Work instruction =>
Your answer should be an exact copy of the lines from the start of the entries to the line containing "should start this", both included.

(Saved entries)

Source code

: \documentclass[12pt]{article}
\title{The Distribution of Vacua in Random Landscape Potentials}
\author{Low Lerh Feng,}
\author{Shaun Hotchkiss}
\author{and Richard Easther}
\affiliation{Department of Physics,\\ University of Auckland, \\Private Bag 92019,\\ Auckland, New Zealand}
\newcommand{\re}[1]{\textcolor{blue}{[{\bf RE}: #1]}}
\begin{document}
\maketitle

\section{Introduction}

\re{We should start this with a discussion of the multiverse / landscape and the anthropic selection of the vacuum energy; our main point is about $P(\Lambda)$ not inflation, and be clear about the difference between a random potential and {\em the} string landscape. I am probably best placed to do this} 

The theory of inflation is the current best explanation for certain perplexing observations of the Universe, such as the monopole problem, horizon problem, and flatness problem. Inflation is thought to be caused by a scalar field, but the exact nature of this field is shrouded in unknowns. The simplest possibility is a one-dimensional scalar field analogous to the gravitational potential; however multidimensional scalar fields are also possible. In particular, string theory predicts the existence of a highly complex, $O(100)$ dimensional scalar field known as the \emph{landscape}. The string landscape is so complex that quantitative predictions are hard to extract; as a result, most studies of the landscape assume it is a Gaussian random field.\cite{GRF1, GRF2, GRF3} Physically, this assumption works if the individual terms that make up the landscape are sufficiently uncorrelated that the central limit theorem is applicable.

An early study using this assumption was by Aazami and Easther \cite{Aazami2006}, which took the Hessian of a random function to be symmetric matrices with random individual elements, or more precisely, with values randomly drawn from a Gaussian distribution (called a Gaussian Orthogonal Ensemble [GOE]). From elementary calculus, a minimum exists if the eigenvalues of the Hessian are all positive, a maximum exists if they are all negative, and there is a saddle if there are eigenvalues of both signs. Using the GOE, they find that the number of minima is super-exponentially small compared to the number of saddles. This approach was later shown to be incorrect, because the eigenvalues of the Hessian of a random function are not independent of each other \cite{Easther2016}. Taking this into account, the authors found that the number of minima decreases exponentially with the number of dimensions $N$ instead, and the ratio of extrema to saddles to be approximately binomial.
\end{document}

The answer =>
Source code

: \documentclass[12pt]{article}
\title{The Distribution of Vacua in Random Landscape Potentials}
\author{Low Lerh Feng,}
\author{Shaun Hotchkiss}
\author{and Richard Easther}
\affiliation{Department of Physics,\\ University of Auckland, \\Private Bag 92019,\\ Auckland, New Zealand}
\newcommand{\re}[1]{\textcolor{blue}{[{\bf RE}: #1]}}
\begin{document}
\maketitle

\section{Introduction}

\re{We should start this with a discussion of the multiverse / landscape and the anthropic selection of the vacuum energy; our main point is about $P(\Lambda)$ not inflation, and be clear about the difference between a random potential and {\em the} string landscape. I am probably best placed to do this} 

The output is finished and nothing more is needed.